* _Instructions to follow_: Quote exactly, and only, the lines of the material below from the line with "A Python flask" through the line with "### Contunoius Integration".

=== Section Start ===

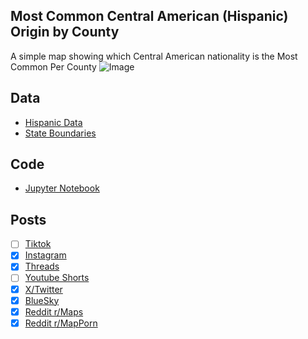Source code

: ## Most Common Central American (Hispanic) Origin by County
A simple map showing which Central American nationality is the Most Common Per County
![Image](https://drive.google.com/uc?export=view&id=1Fy5ldV1yPwmQ90ZNbyIoXH3xpHBNuIwK)

## Data
* [Hispanic Data](https://data.census.gov/table/ACSDT5Y2023.B03001)
* [State Boundaries](https://www.census.gov/geographies/mapping-files/time-series/geo/carto-boundary-file.html)

## Code
* [Jupyter Notebook](FormatData.ipynb)

## Posts
- [ ] [Tiktok]()
- [x] [Instagram](https://www.instagram.com/p/DNySad40gK0/)
- [x] [Threads](https://www.threads.com/@vinemapper/post/DNySa5e0oLL)
- [ ] [Youtube Shorts]()
- [x] [X/Twitter](https://x.com/VineMapper/status/1960025836440240183)
- [x] [BlueSky](https://bsky.app/profile/vinemapper.bsky.social/post/3lxaicsrths2c)
- [x] [Reddit r/Maps](https://www.reddit.com/r/Maps/comments/1mzw862/most_common_central_american_hispanic_origin_by/)
- [x] [Reddit r/MapPorn](https://www.reddit.com/r/MapPorn/comments/1mzw879/most_common_central_american_hispanic_origin_by/)

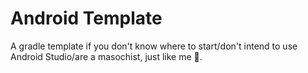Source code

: # Android Template

A gradle template if you don't know where to start/don't intend to use Android Studio/are a masochist, just like me 🫠.
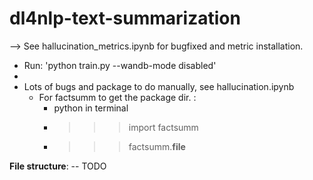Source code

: # dl4nlp-text-summarization


--> See hallucination_metrics.ipynb for bugfixed and metric installation.
- Run: 'python train.py --wandb-mode disabled'
- 
- Lots of bugs and package to do manually, see hallucination.ipynb
  - For factsumm to get the package dir. :
      - python in terminal
      - >>> import factsumm
      - >>> factsumm.__file__


**File structure**:
-- TODO
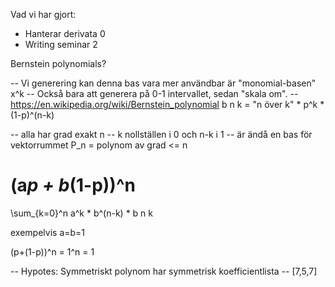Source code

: Vad vi har gjort:

- Hanterar derivata 0
- Writing seminar 2


Bernstein polynomials?

-- Vi generering kan denna bas vara mer användbar är "monomial-basen" x^k
-- Också bara att generera på 0-1 intervallet, sedan "skala om".
-- https://en.wikipedia.org/wiki/Bernstein_polynomial
b n k = "n över k" * p^k * (1-p)^(n-k)

--  alla har grad exakt n
--  k nollställen i 0 och n-k i 1
--  är ändå en bas för vektorrummet P_n = polynom av grad <= n

  (a*p + b*(1-p))^n
=
  \sum_{k=0}^n  a^k * b^(n-k) * b n k

  exempelvis a=b=1

  (p+(1-p))^n = 1^n = 1
  
-- Hypotes: Symmetriskt polynom har symmetrisk koefficientlista
--   [7,5,7]
 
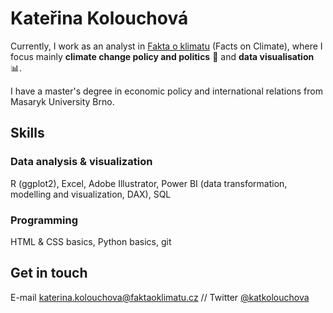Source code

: # Kateřina Kolouchová

Currently, I work as an analyst in [Fakta o klimatu](https://faktaoklimatu.cz) (Facts on Climate), where I focus mainly **climate change policy and politics** 🌱 and **data visualisation** 📊.

I have a master's degree in economic policy and international relations from Masaryk University Brno.

## Skills

### Data analysis & visualization

R (ggplot2), Excel, Adobe Illustrator, Power BI (data transformation, modelling and visualization, DAX), SQL

### Programming

HTML & CSS basics, Python basics, git

## Get in touch

E-mail [katerina.kolouchova@faktaoklimatu.cz](katerina.kolouchova@faktaoklimatu.cz) // Twitter [@katkolouchova](https://twitter.com/katkolouchova)

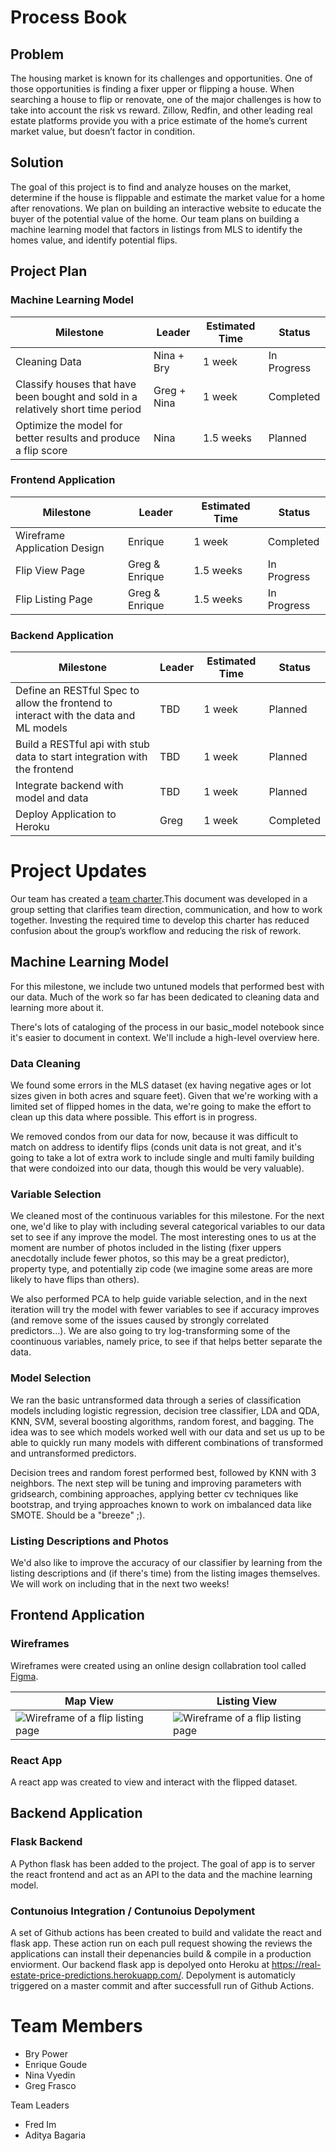 # Process Book

## Problem

The housing market is known for its challenges and opportunities. One of those opportunities is finding a fixer upper or flipping a house. When searching a house to flip or renovate, one of the major challenges is how to take into account the risk vs reward. Zillow, Redfin, and other leading real estate platforms provide you with a price estimate of the home’s current market value, but doesn’t factor in condition.

## Solution

The goal of this project is to find and analyze houses on the market, determine if the house is flippable and estimate the market value for a home after renovations. We plan on building an interactive website to educate the buyer of the potential value of the home. Our team plans on building a machine learning model that factors in listings from MLS to identify the homes value, and identify potential flips.

## Project Plan

### Machine Learning Model

| Milestone                                                                        | Leader | Estimated Time | Status    |
|----------------------------------------------------------------------------------|--------|----------------|-----------|
| Cleaning Data                                                                    | Nina + Bry    | 1 week         | In Progress   |
| Classify houses that have been bought and sold in a relatively short time period | Greg + Nina   | 1 week         | Completed |
| Optimize the model for better results and produce a flip score                   | Nina    | 1.5 weeks      | Planned   |

### Frontend Application

| Milestone                    | Leader         | Estimated Time | Status      |
|------------------------------|----------------|----------------|-------------|
| Wireframe Application Design | Enrique        | 1 week         | Completed   |
| Flip View Page               | Greg & Enrique | 1.5 weeks      | In Progress |
| Flip Listing Page            | Greg & Enrique | 1.5 weeks      | In Progress |


### Backend Application

| Milestone                                                                             | Leader | Estimated Time | Status    |
|---------------------------------------------------------------------------------------|--------|----------------|-----------|
| Define an RESTful Spec to allow the frontend to interact with the data and ML models  | TBD    | 1 week         | Planned   |
| Build a RESTful api with stub data to start integration with the frontend             | TBD    | 1 week         | Planned   |
| Integrate backend with model and data                                                 | TBD    | 1 week         | Planned   |
| Deploy Application to Heroku                                                          | Greg   | 1 week         | Completed |


# Project Updates

Our team has created a [team charter](https://github.com/gregfrasco/real-estate-price-predictions/blob/master/documents/team_charter.md).This document was developed in a group setting that clarifies team direction, communication, and how to work together. Investing the required time to develop this charter has reduced confusion about the group’s workflow and reducing the risk of rework.

## Machine Learning Model

For this milestone, we include two untuned models that performed best with our data. Much of the work so far has been dedicated to cleaning data and learning more about it.

There's lots of cataloging of the process in our basic_model notebook since it's easier to document in context. We'll include a high-level overview here.

### Data Cleaning

We found some errors in the MLS dataset (ex having negative ages or lot sizes given in both acres and square feet). Given that we're working with a limited set of flipped homes in the data, we're going to make the effort to clean up this data where possible. This effort is in progress.

We removed condos from our data for now, because it was difficult to match on address to identify flips (conds unit data is not great, and it's going to take a lot of extra work to include single and multi family building that were condoized into our data, though this would be very valuable).

### Variable Selection

We cleaned most of the continuous variables for this milestone. For the next one, we'd like to play with including several categorical variables to our data set to see if any improve the model. The most interesting ones to us at the moment are number of photos included in the listing (fixer uppers anecdotally include fewer photos, so this may be a great predictor), property type, and potentially zip code (we imagine some areas are more likely to have flips than others).

We also performed PCA to help guide variable selection, and in the next iteration will try the model with fewer variables to see if accuracy improves (and remove some of the issues caused by strongly correlated predictors...). We are also going to try log-transforming some of the coontinuous variables, namely price, to see if that helps better separate the data.

### Model Selection

We ran the basic untransformed data through a series of classification models including logistic regression, decision tree classifier, LDA and QDA, KNN, SVM, several boosting algorithms, random forest, and bagging. The idea was to see which models worked well with our data and set us up to be able to quickly run many models with different combinations of transformed and untransformed predictors.

Decision trees and random forest performed best, followed by KNN with 3 neighbors. The next step will be tuning and improving parameters with gridsearch, combining approaches, applying better cv techniques like bootstrap, and trying approaches known to work on imbalanced data like SMOTE. Should be a "breeze" ;).

### Listing Descriptions and Photos

We'd also like to improve the accuracy of our classifier by learning from the listing descriptions and (if there's time) from the listing images themselves. We will work on including that in the next two weeks!

## Frontend Application

### Wireframes

Wireframes were created using an online design collabration tool called [Figma](https://www.figma.com/).

| **Map View** | **Listing View** |
|----------|--------------|
| ![Wireframe of a flip listing page](https://user-images.githubusercontent.com/5147346/87996092-45648000-cabf-11ea-8b77-a347f36e26cb.png) | ![Wireframe of a flip listing page](https://user-images.githubusercontent.com/5147346/87996239-8ceb0c00-cabf-11ea-9151-24cc19a855f7.png) |

### React App

A react app was created to view and interact with the flipped dataset.

## Backend Application

### Flask Backend

A Python flask has been added to the project. The goal of app is to server the react frontend and act as an API to the data and the machine learning model.

### Contunoius Integration / Contunoius Depolyment

A set of Github actions has been created to build and validate the react and flask app. These action run on each pull request showing the reviews the applications can install their depenancies build & compile in a production enviorment. Our backend flask app is depolyed onto Heroku at https://real-estate-price-predictions.herokuapp.com/. Depolyment is automaticly triggered on a master commit and after successfull run of Github Actions.

# Team Members

- Bry Power
- Enrique Goude
- Nina Vyedin
- Greg Frasco

Team Leaders
- Fred Im
- Aditya Bagaria
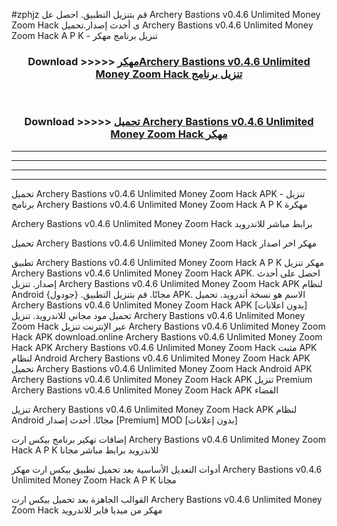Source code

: #zphjz قم بتنزيل التطبيق. احصل عل Archery Bastions v0.4.6 Unlimited Money Zoom Hack  ى أحدث إصدار.تحميل Archery Bastions v0.4.6 Unlimited Money Zoom Hack  A P K - تنزيل برنامج مهكر



<div align="center">
<h3>Download >>>>> <a href="https://ar-sites.web.app/?ar= Archery Bastions v0.4.6 Unlimited Money Zoom Hack ">مهكرArchery Bastions v0.4.6 Unlimited Money Zoom Hack  تنزيل برنامج</a></h3><br>

<h3>Download >>>>> <a href="https://ar-sites.web.app/?ar= Archery Bastions v0.4.6 Unlimited Money Zoom Hack ">تحميل Archery Bastions v0.4.6 Unlimited Money Zoom Hack  مهكر</a></h3>
</div>


----------------------------------------------------------

----------------------------------------------------------

----------------------------------------------------------

----------------------------------------------------------


تحميل Archery Bastions v0.4.6 Unlimited Money Zoom Hack  APK - تنزيل برنامج Archery Bastions v0.4.6 Unlimited Money Zoom Hack  A P K مهكرة

Archery Bastions v0.4.6 Unlimited Money Zoom Hack  برابط مباشر للاندرويد

تحميل Archery Bastions v0.4.6 Unlimited Money Zoom Hack  مهكر اخر اصدار

تطبيق Archery Bastions v0.4.6 Unlimited Money Zoom Hack  A P K مهكر
تنزيل Archery Bastions v0.4.6 Unlimited Money Zoom Hack  APK. احصل على أحدث إصدار.
تنزيل Archery Bastions v0.4.6 Unlimited Money Zoom Hack  APK لنظام Android مجانًا.
قم بتنزيل التطبيق. {جودول} APK. الاسم هو نسخة أندرويد.
تحميل Archery Bastions v0.4.6 Unlimited Money Zoom Hack  APK [بدون اعلانات]
تحميل مود مجاني للاندرويد.
تنزيل Archery Bastions v0.4.6 Unlimited Money Zoom Hack  عبر الإنترنت
تنزيل Archery Bastions v0.4.6 Unlimited Money Zoom Hack  APK
download.online Archery Bastions v0.4.6 Unlimited Money Zoom Hack  APK
Archery Bastions v0.4.6 Unlimited Money Zoom Hack  مثبت APK لنظام Android
Archery Bastions v0.4.6 Unlimited Money Zoom Hack  APK
تحميل Archery Bastions v0.4.6 Unlimited Money Zoom Hack  Android APK
Archery Bastions v0.4.6 Unlimited Money Zoom Hack  APK تنزيل Premium
Archery Bastions v0.4.6 Unlimited Money Zoom Hack  APK الفضاء

تنزيل Archery Bastions v0.4.6 Unlimited Money Zoom Hack  APK لنظام Android مجانًا. أحدث إصدار [Premium] MOD [بدون إعلانات]

إضافات تهكير برنامج بيكس ارت Archery Bastions v0.4.6 Unlimited Money Zoom Hack  A P K للاندرويد برابط مباشر مجانا

أدوات التعديل الأساسية بعد تحميل تطبيق بيكس ارت مهكر Archery Bastions v0.4.6 Unlimited Money Zoom Hack  A P K مجانا

القوالب الجاهزة بعد تحميل بيكس ارت Archery Bastions v0.4.6 Unlimited Money Zoom Hack  مهكر من ميديا فاير للاندرويد



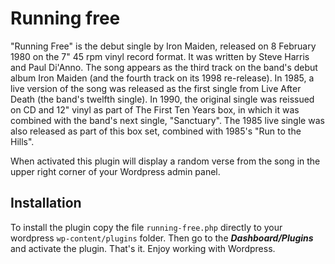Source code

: # Running free
"Running Free" is the debut single by Iron Maiden, released on 8 February 1980 on the 7" 45 rpm vinyl record format. It was written by Steve Harris and Paul Di'Anno. The song appears as the third track on the band's debut album Iron Maiden (and the fourth track on its 1998 re-release). In 1985, a live version of the song was released as the first single from Live After Death (the band's twelfth single). In 1990, the original single was reissued on CD and 12" vinyl as part of The First Ten Years box, in which it was combined with the band's next single, "Sanctuary". The 1985 live single was also released as part of this box set, combined with 1985's "Run to the Hills". 

When activated this plugin will display a random verse from the song in the upper right corner of your Wordpress admin panel.

## Installation

To install the plugin copy the file `running-free.php` directly to your wordpress `wp-content/plugins` folder. Then go to the ***Dashboard/Plugins*** and activate the plugin. That's it. Enjoy working with Wordpress.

=== Section End ===

* _Answer to this task_:
A Python flask has been added to the project. The goal of app is to server the react frontend and act as an API to the data and the machine learning model.

### Contunoius Integration / Contunoius Depolyment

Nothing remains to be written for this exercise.